All in the family as kids follow parents’ fine-dining footsteps
The offspring of renowned Italian and Greek restaurateurs continue to follow their parents into the industry.
They buried Beppi on Wednesday. Veteran Sydney restaurateur Beppi Polese made his exit at 90, leaving his eponymous restaurant in the hands of Marc, his son, and despite the loss, it’s a life-affirming story of generational baton-passing with a particularly Oz-euro accent.
Thankfully, it’s not an isolated one.
All over the country, the offspring of renowned Italian and Greek restaurateurs continue to follow their parents into the restaurant industry despite, in many cases, an elite education and the vocational opportunities their parents worked so hard to provide.
While generational footstep-following is a common part of Europe’s restaurant tradition, it is far less so here.

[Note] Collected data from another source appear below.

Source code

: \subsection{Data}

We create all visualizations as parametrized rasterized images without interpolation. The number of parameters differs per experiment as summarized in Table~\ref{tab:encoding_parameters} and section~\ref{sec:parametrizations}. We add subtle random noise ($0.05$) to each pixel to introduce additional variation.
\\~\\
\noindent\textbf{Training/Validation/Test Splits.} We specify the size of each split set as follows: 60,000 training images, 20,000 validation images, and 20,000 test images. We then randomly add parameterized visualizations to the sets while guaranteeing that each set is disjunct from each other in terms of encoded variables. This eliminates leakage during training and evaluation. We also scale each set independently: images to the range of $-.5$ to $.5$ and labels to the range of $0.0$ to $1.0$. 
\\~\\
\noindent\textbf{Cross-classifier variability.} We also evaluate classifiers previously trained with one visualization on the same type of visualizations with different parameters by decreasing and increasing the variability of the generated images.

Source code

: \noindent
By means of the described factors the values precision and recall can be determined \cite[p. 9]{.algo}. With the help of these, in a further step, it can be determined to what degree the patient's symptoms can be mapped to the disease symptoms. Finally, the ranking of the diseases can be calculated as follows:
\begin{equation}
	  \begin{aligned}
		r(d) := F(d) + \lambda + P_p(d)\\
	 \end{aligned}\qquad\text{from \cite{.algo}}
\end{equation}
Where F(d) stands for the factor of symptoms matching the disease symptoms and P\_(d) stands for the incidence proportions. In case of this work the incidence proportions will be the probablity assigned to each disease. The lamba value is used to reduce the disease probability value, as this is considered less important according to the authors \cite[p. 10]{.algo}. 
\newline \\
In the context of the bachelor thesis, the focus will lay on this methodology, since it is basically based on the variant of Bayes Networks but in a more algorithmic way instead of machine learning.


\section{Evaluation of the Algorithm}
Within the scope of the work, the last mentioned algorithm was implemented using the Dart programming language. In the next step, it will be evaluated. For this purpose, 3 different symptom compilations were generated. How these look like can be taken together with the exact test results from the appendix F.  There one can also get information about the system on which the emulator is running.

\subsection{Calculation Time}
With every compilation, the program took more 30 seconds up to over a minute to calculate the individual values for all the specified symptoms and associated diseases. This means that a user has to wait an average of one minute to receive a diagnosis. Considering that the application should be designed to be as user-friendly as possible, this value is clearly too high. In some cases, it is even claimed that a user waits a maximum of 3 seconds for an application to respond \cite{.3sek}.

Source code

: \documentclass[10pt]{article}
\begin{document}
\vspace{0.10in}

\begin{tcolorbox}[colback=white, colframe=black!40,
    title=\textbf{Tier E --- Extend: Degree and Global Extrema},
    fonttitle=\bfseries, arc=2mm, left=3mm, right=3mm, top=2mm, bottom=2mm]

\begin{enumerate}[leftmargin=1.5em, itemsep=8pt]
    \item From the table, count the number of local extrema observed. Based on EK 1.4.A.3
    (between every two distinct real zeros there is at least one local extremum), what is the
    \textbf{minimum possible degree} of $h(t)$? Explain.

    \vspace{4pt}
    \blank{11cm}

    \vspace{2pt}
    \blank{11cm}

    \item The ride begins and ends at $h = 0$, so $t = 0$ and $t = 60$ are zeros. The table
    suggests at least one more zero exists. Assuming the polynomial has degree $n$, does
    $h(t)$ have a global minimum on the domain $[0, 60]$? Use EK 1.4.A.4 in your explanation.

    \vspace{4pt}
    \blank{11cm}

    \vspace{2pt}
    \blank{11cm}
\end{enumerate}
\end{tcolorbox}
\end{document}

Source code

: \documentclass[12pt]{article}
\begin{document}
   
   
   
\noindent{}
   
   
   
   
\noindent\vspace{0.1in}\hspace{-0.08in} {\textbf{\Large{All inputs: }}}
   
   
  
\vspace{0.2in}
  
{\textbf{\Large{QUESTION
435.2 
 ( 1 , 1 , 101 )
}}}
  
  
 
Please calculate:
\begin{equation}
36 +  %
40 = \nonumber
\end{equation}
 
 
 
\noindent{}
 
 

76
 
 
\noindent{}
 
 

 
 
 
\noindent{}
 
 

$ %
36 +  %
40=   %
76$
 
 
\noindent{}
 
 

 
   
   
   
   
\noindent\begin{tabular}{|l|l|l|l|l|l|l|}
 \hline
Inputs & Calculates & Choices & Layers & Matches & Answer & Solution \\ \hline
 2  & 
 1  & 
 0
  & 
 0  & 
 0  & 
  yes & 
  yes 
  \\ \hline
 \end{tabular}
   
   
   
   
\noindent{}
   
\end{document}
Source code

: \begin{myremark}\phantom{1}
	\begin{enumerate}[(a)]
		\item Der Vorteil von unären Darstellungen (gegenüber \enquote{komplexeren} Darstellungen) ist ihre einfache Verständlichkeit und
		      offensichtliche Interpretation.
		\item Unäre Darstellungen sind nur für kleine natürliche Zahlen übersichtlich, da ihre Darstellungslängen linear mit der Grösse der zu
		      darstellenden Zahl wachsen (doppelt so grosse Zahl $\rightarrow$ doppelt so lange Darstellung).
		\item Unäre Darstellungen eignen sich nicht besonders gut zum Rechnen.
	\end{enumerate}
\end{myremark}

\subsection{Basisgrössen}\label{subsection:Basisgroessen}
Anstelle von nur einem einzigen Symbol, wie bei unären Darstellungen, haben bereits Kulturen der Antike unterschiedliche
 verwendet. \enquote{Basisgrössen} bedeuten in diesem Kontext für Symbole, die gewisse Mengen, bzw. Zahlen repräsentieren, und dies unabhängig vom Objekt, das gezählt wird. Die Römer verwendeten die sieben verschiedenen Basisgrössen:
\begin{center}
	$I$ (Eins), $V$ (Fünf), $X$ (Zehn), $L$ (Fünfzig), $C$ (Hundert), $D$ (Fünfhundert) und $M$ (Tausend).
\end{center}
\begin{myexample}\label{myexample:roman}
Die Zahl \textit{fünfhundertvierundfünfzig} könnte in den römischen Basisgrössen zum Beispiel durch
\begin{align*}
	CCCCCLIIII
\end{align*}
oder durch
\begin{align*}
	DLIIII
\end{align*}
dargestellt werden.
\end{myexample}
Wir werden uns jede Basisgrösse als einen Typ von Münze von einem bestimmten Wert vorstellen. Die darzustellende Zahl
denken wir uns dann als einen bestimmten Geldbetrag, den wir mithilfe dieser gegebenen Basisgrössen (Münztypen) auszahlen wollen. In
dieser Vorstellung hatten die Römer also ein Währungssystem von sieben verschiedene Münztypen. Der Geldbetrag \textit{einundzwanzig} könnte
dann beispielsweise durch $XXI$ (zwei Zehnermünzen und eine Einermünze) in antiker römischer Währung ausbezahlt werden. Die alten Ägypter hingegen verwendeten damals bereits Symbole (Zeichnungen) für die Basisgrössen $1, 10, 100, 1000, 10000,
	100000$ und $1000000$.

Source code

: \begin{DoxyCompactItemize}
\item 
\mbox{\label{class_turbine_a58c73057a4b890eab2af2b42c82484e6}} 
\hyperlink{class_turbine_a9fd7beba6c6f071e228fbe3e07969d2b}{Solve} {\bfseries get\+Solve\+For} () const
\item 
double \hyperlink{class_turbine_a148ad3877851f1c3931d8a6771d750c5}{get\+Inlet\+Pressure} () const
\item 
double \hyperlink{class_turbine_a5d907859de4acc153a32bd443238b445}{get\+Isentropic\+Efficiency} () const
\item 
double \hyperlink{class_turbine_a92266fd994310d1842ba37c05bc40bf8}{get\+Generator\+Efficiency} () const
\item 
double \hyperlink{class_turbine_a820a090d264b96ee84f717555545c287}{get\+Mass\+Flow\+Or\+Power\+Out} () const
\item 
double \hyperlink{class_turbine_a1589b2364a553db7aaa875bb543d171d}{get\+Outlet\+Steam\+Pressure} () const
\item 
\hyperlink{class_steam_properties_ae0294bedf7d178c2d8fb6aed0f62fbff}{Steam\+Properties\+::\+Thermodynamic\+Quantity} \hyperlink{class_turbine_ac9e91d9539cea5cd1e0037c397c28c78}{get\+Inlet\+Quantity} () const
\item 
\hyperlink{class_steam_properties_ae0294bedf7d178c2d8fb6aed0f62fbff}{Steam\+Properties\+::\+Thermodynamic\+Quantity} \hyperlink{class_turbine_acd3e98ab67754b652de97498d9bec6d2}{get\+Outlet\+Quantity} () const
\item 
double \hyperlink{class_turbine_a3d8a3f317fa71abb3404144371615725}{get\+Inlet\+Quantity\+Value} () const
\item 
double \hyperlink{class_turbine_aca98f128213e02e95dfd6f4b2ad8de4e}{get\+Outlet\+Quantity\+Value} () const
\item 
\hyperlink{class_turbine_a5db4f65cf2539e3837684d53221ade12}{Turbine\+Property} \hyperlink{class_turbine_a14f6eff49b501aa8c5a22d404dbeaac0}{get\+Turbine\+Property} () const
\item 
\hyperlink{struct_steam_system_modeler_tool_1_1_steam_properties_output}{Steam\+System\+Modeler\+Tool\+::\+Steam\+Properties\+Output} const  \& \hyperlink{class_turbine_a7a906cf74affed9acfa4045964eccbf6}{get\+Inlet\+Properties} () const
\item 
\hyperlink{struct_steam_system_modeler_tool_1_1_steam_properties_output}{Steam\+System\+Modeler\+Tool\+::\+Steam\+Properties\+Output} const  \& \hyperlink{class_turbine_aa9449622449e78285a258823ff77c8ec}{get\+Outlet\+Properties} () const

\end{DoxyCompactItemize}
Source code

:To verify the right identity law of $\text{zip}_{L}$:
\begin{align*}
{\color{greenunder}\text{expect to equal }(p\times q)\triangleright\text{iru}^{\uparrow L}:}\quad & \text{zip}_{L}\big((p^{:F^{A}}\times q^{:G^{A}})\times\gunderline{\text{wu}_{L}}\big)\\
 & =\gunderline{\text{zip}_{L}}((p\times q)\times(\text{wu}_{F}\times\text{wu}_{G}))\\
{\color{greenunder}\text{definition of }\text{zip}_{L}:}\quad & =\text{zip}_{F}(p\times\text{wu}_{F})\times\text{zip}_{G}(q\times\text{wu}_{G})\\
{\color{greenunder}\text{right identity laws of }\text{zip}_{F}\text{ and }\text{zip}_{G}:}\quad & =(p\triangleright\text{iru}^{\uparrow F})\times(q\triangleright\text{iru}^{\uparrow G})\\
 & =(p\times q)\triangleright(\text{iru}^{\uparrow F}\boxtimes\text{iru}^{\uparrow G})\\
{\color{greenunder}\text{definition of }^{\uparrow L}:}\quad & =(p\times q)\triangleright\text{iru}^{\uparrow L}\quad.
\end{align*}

“I now understand the stress Lucio has been through over the years,’’ says Matteo Galletto in the dining room of his small restaurant Capriccio, in Leichhardt in Sydney’s inner west.
“In restaurants, every day you’re fixing little problems ... (but) when it all comes together, it’s a very rewarding thing. It’s been the right call,”
You may recognise the name: his father, Lucio, who came to Australia more than 40 years ago from Liguria, is one of the nation’s best-known Italian restaurateurs. He and wife Sally gave their children Matteo and Michaela an expensive private education and the support to study at university.
Michaela works at Lucio’s despite her degree in international relations. Matteo dropped out of university after a few years drifting, and fell in love with the restaurant game while living with his father’s family in Italy.
A year ago, after 10 years working under the family wing, he joined forces with an Italian mate, bought a run-down Leichhardt restaurant with potential, and opened his doors — the way his father had done more than 30 years ago in Paddington with Lucio’s.
“He still hasn’t gotten over it,” says Sally Galletto of her husband. “We’re proud and ‘oh-my-god’ at the same time.”
In Melbourne, it’s a not-so-different story for the Grossi family, owners of five Italy-focused restaurants, including the prestigious Florentino trio, in Melbourne’s Bourke Street.
Guy Grossi, a successful chef and restaurateur, followed his father Pietro’s footsteps into cooking for a living 35 years ago. The rewards of his enterprise were the ability to raise a family in Melbourne’s eastern suburbs and send his children to elite schools.
Son Carlo began a degree after high school; he says his parents made it “anything but easy” for him to slip quietly out of tertiary education into waiting tables full time. “I was certainly encouraged to do a lot of different things when I finished school,” Grossi says, “but ultimately I realised that I’d always been in love with what we (as a family) do.”